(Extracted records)
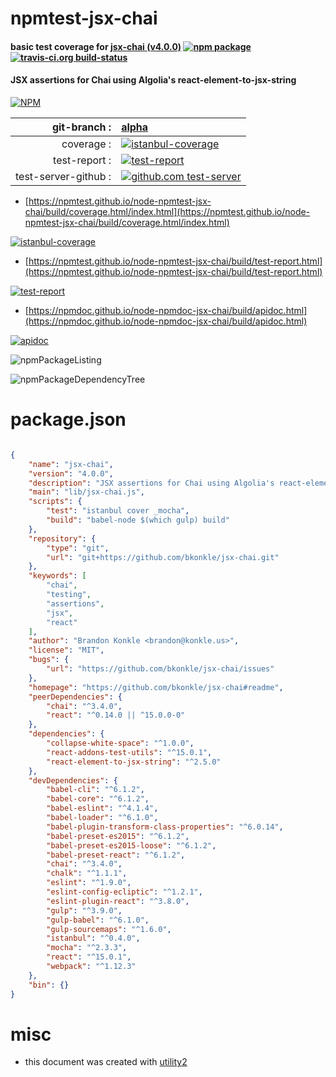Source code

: # npmtest-jsx-chai

#### basic test coverage for  [jsx-chai (v4.0.0)](https://github.com/bkonkle/jsx-chai#readme)  [![npm package](https://img.shields.io/npm/v/npmtest-jsx-chai.svg?style=flat-square)](https://www.npmjs.org/package/npmtest-jsx-chai) [![travis-ci.org build-status](https://api.travis-ci.org/npmtest/node-npmtest-jsx-chai.svg)](https://travis-ci.org/npmtest/node-npmtest-jsx-chai)

#### JSX assertions for Chai using Algolia's react-element-to-jsx-string

[![NPM](https://nodei.co/npm/jsx-chai.png?downloads=true&downloadRank=true&stars=true)](https://www.npmjs.com/package/jsx-chai)

| git-branch : | [alpha](https://github.com/npmtest/node-npmtest-jsx-chai/tree/alpha)|
|--:|:--|
| coverage : | [![istanbul-coverage](https://npmtest.github.io/node-npmtest-jsx-chai/build/coverage.badge.svg)](https://npmtest.github.io/node-npmtest-jsx-chai/build/coverage.html/index.html)|
| test-report : | [![test-report](https://npmtest.github.io/node-npmtest-jsx-chai/build/test-report.badge.svg)](https://npmtest.github.io/node-npmtest-jsx-chai/build/test-report.html)|
| test-server-github : | [![github.com test-server](https://npmtest.github.io/node-npmtest-jsx-chai/GitHub-Mark-32px.png)](https://npmtest.github.io/node-npmtest-jsx-chai/build/app/index.html) | | build-artifacts : | [![build-artifacts](https://npmtest.github.io/node-npmtest-jsx-chai/glyphicons_144_folder_open.png)](https://github.com/npmtest/node-npmtest-jsx-chai/tree/gh-pages/build)|

- [https://npmtest.github.io/node-npmtest-jsx-chai/build/coverage.html/index.html](https://npmtest.github.io/node-npmtest-jsx-chai/build/coverage.html/index.html)

[![istanbul-coverage](https://npmtest.github.io/node-npmtest-jsx-chai/build/screenCapture.buildCi.browser.%252Ftmp%252Fbuild%252Fcoverage.lib.html.png)](https://npmtest.github.io/node-npmtest-jsx-chai/build/coverage.html/index.html)

- [https://npmtest.github.io/node-npmtest-jsx-chai/build/test-report.html](https://npmtest.github.io/node-npmtest-jsx-chai/build/test-report.html)

[![test-report](https://npmtest.github.io/node-npmtest-jsx-chai/build/screenCapture.buildCi.browser.%252Ftmp%252Fbuild%252Ftest-report.html.png)](https://npmtest.github.io/node-npmtest-jsx-chai/build/test-report.html)

- [https://npmdoc.github.io/node-npmdoc-jsx-chai/build/apidoc.html](https://npmdoc.github.io/node-npmdoc-jsx-chai/build/apidoc.html)

[![apidoc](https://npmdoc.github.io/node-npmdoc-jsx-chai/build/screenCapture.buildCi.browser.%252Ftmp%252Fbuild%252Fapidoc.html.png)](https://npmdoc.github.io/node-npmdoc-jsx-chai/build/apidoc.html)

![npmPackageListing](https://npmtest.github.io/node-npmtest-jsx-chai/build/screenCapture.npmPackageListing.svg)

![npmPackageDependencyTree](https://npmtest.github.io/node-npmtest-jsx-chai/build/screenCapture.npmPackageDependencyTree.svg)



# package.json

```json

{
    "name": "jsx-chai",
    "version": "4.0.0",
    "description": "JSX assertions for Chai using Algolia's react-element-to-jsx-string",
    "main": "lib/jsx-chai.js",
    "scripts": {
        "test": "istanbul cover _mocha",
        "build": "babel-node $(which gulp) build"
    },
    "repository": {
        "type": "git",
        "url": "git+https://github.com/bkonkle/jsx-chai.git"
    },
    "keywords": [
        "chai",
        "testing",
        "assertions",
        "jsx",
        "react"
    ],
    "author": "Brandon Konkle <brandon@konkle.us>",
    "license": "MIT",
    "bugs": {
        "url": "https://github.com/bkonkle/jsx-chai/issues"
    },
    "homepage": "https://github.com/bkonkle/jsx-chai#readme",
    "peerDependencies": {
        "chai": "^3.4.0",
        "react": "^0.14.0 || ^15.0.0-0"
    },
    "dependencies": {
        "collapse-white-space": "^1.0.0",
        "react-addons-test-utils": "^15.0.1",
        "react-element-to-jsx-string": "^2.5.0"
    },
    "devDependencies": {
        "babel-cli": "^6.1.2",
        "babel-core": "^6.1.2",
        "babel-eslint": "^4.1.4",
        "babel-loader": "^6.1.0",
        "babel-plugin-transform-class-properties": "^6.0.14",
        "babel-preset-es2015": "^6.1.2",
        "babel-preset-es2015-loose": "^6.1.2",
        "babel-preset-react": "^6.1.2",
        "chai": "^3.4.0",
        "chalk": "^1.1.1",
        "eslint": "^1.9.0",
        "eslint-config-ecliptic": "^1.2.1",
        "eslint-plugin-react": "^3.8.0",
        "gulp": "^3.9.0",
        "gulp-babel": "^6.1.0",
        "gulp-sourcemaps": "^1.6.0",
        "istanbul": "^0.4.0",
        "mocha": "^2.3.3",
        "react": "^15.0.1",
        "webpack": "^1.12.3"
    },
    "bin": {}
}
```



# misc
- this document was created with [utility2](https://github.com/kaizhu256/node-utility2)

• **THE TASK**
Say only how many lines above contain "gulp", with no other words.

• **WRITTEN ANSWER**
4